While it’s true that a sacramental is made objectively holy by its transformed nature (having become a blessed object), it’s also true that blessings don’t operate in a vacuum. God uses them, in cooperation with our will, to impart grace. But if we’re unwilling, they can become meaningless.
If my doctor advises me to cut out sugar, walk regularly, and take my medicine, I’d be presumptuous to down milkshakes for breakfast, crawl slothfully through my days, and expect the medicine to compensate for my omissions.
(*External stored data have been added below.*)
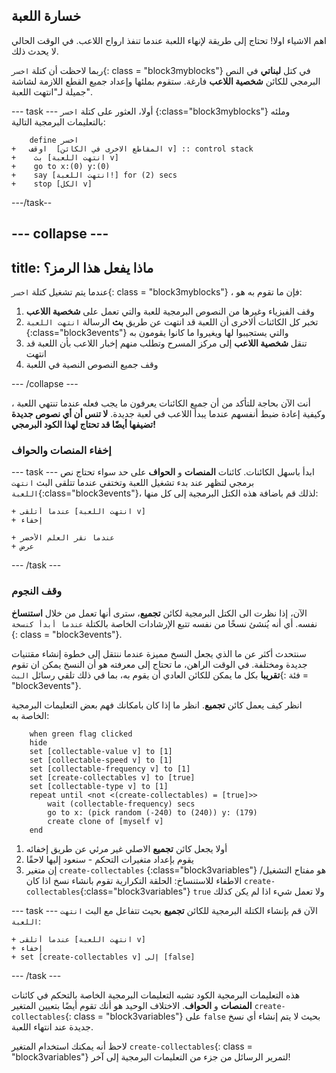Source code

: ## خسارة اللعبة

اهم الاشياء اولا! تحتاج إلى طريقة لإنهاء اللعبة عندما تنفذ ارواح اللاعب. في الوقت الحالي لا يحدث ذلك.

ربما لاحظت أن كتلة `اخسر`{: class = "block3myblocks"} في كتل **لبناتي** في النص البرمجي للكائن **شخصية اللاعب** فارغة. ستقوم بملئها وإعداد جميع القطع اللازمة لشاشة جميلة لـ"انتهت اللعبة".

\--- task \--- أولا، العثور على كتلة `اخسر` {:class="block3myblocks"} وملئه بالتعليمات البرمجية التالية:

```blocks3
    define اخسر
+   اوقف  [المقاطع الاخرى في الكائن v] :: control stack
+    بث [انتهت اللعبة v]
+    go to x:(0) y:(0)
+    say [انتهت اللعبة!] for (2) secs
+    stop [الكل v]
```

\---/task--

## \--- collapse \---

## title: ماذا يفعل هذا الرمز؟

عندما يتم تشغيل كتلة `اخسر`{: class = "block3myblocks"} ، فإن ما تقوم به هو:

1. وقف الفيزياء وغيرها من النصوص البرمجية للعبة والتي تعمل على **شخصية اللاعب**
2. تخبر كل الكائنات ألاخرى أن اللعبة قد انتهت عن طريق **بث** الرسالة `انتهت اللعبة` {:class="block3events"} والتي يستجيبوا لها ويغيروا ما كانوا يقومون به
3. تنقل **شخصية اللاعب** إلى مركز المسرح وتطلب منهم إخبار اللاعب بأن اللعبة قد انتهت
4. وقف جميع النصوص النصية في اللعبة

\--- /collapse \---

أنت الآن بحاجة للتأكد من أن جميع الكائنات يعرفون ما يجب فعله عندما تنتهي اللعبة ، وكيفية إعادة ضبط أنفسهم عندما يبدأ اللاعب في لعبة جديدة. **لا تنس أن أي نصوص جديدة تضيفها أيضًا قد تحتاج لهذا الكود البرمجي!**

### إخفاء المنصات والحواف

\--- task \--- ابدأ باسهل الكائنات. كائنات **المنصات** و **الحواف** على حد سواء تحتاج نص برمجي لتظهر عند بدء تشغيل اللعبة وتختفي عندما تتلقى البث `انتهت اللعبة`{:class="block3events"}، لذلك قم باضافة هذه الكتل البرمجية إلى كل منها:

```blocks3
+ عندما أتلقى [انتهت اللعبة v]
+ إخفاء
```

```blocks3
+ عندما نقر العلم الأخضر
+ عرض
```

\--- /task \---

### وقف النجوم

الآن، إذا نظرت الى الكتل البرمجية لكائن **تجميع**، سترى أنها تعمل من خلال **استنساخ** نفسه. أي أنه يُنشئ نسخًا من نفسه تتبع الإرشادات الخاصة بالكتلة `عندما أبدأ كنسخة `{: class = "block3events"}.

سنتحدث أكثر عن ما الذي يجعل النسخ مميزة عندما ننتقل إلى خطوة إنشاء مقتنيات جديدة ومختلفة. في الوقت الراهن، ما تحتاج إلى معرفته هو أن النسخ يمكن ان تقوم **تقريبا** بكل ما يمكن للكائن العادي أن يقوم به، بما في ذلك تلقي رسائل `البث`{: فئة = "block3events"}.

انظر كيف يعمل كائن **تجميع**. انظر ما إذا كان بامكانك فهم بعض التعليمات البرمجية الخاصة به:

```blocks3
    when green flag clicked
    hide
    set [collectable-value v] to [1]
    set [collectable-speed v] to [1]
    set [collectable-frequency v] to [1]
    set [create-collectables v] to [true]
    set [collectable-type v] to [1]
    repeat until <not <(create-collectables) = [true]>>
        wait (collectable-frequency) secs
        go to x: (pick random (-240) to (240)) y: (179)
        create clone of [myself v]
    end
```

1. أولا يجعل كائن **تجميع** الاصلي غير مرئي عن طريق إخفائه
2. يقوم بإعداد متغيرات التحكم - سنعود إليها لاحقًا
3. إن متغير `create-collectables` {:class="block3variables"} هو مفتاح التشغيل/الاطفاء للاستنساخ: الحلقة التكرارية تقوم بانشاء نسخ اذا كان `create-collectables`{:class="block3variables"} `true` ولا تعمل شيء اذا لم يكن كذلك

\--- task \--- الآن قم بإنشاء الكتلة البرمجية للكائن **تجميع** بحيث تتفاعل مع البث `انتهت اللعبة`:

```blocks3
+ عندما أتلقى [انتهت اللعبة v]
+ إخفاء
+ set [create-collectables v] إلى [false]
```

\--- /task \---

هذه التعليمات البرمجية الكود تشبه التعليمات البرمجية الخاصة بالتحكم في كائنات **المنصات** و **الحواف**. الاختلاف الوحيد هو أنك تقوم أيضًا بتعيين المتغير `create-collectables`{: class = "block3variables"} على `false` بحيث لا يتم إنشاء أي نسخ جديدة عند انتهاء اللعبة.

لاحظ أنه يمكنك استخدام المتغير `create-collectables`{: class = "block3variables"} لتمرير الرسائل من جزء من التعليمات البرمجية إلى آخر!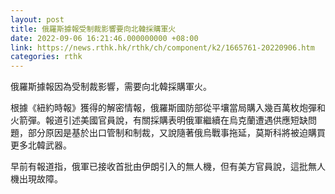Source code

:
 ```yaml
---
layout: post
title: 俄羅斯據報受制裁影響要向北韓採購軍火
date: 2022-09-06 16:21:46.000000000 +08:00
link: https://news.rthk.hk/rthk/ch/component/k2/1665761-20220906.htm
categories: rthk
---
```


俄羅斯據報因為受制裁影響，需要向北韓採購軍火。

根據《紐約時報》獲得的解密情報，俄羅斯國防部從平壤當局購入幾百萬枚炮彈和火箭彈。報道引述美國官員說，有關採購表明俄軍繼續在烏克蘭遭遇供應短缺問題，部分原因是基於出口管制和制裁，又說隨著俄烏戰事拖延，莫斯科將被迫購買更多北韓武器。

早前有報道指，俄軍已接收首批由伊朗引入的無人機，但有美方官員說，這批無人機出現故障。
Similarly, I cannot expect a scapular to compensate for what I’m unwilling to contribute to my spiritual health.
The scapular is a time-honored and powerful devotion that asks its wearers to live out the faith they profess. The “medicine” can’t work if we’re working against it, so we should never exercise presumptuous expectations. But if we wear a scapular out of genuine love for Christ and a deep desire to be with Him in eternity, we can hope, in faith, that our expectations will be fulfilled.
In that sense, the privileges associated with that “sacramental thing on strings” are genuine promises. They are the assurances of things hoped for, but not yet seen. CD
This article originally appeared in The Catholic Answer, a publication of Our Sunday Visitor Publishing Division. Karen Edmisten is a freelance writer whose first book, How to Pray the Rosary, will be published by Servant Books in 2009. Her other work may be found online at karenedmisten.com.
THE SCAPULAR DEVOTION OF JOHN PAUL II
Pope John Paul II, who is reported to have worn a brown scapular since he was a boy, insisted doctors not remove his scapular during surgery following the assassination attempt in May 1981. Father Mariano Cera, a Carmelite priest, told Inside the Vatican magazine: “Just before the Holy Father was operated on, he told the doctors, ‘Don’t take off the scapular.’ And the surgeons left it on.” In his message to the Carmelites at the 750th anniversary of the bestowal of the scapular, Pope John Paul II said those who wear the scapular — or habit, as he called it — dedicate themselves to the service of Our Lady for the good of the whole Church. “Devotion to her,” he continued, “cannot be limited to prayers and tributes in her honor on certain occasions, but must become a ‘habit,’ that is, a permanent orientation of one’s own Christian conduct, woven of prayer and interior life, through frequent reception of the sacraments and the concrete practice of the spiritual and corporal works of mercy.”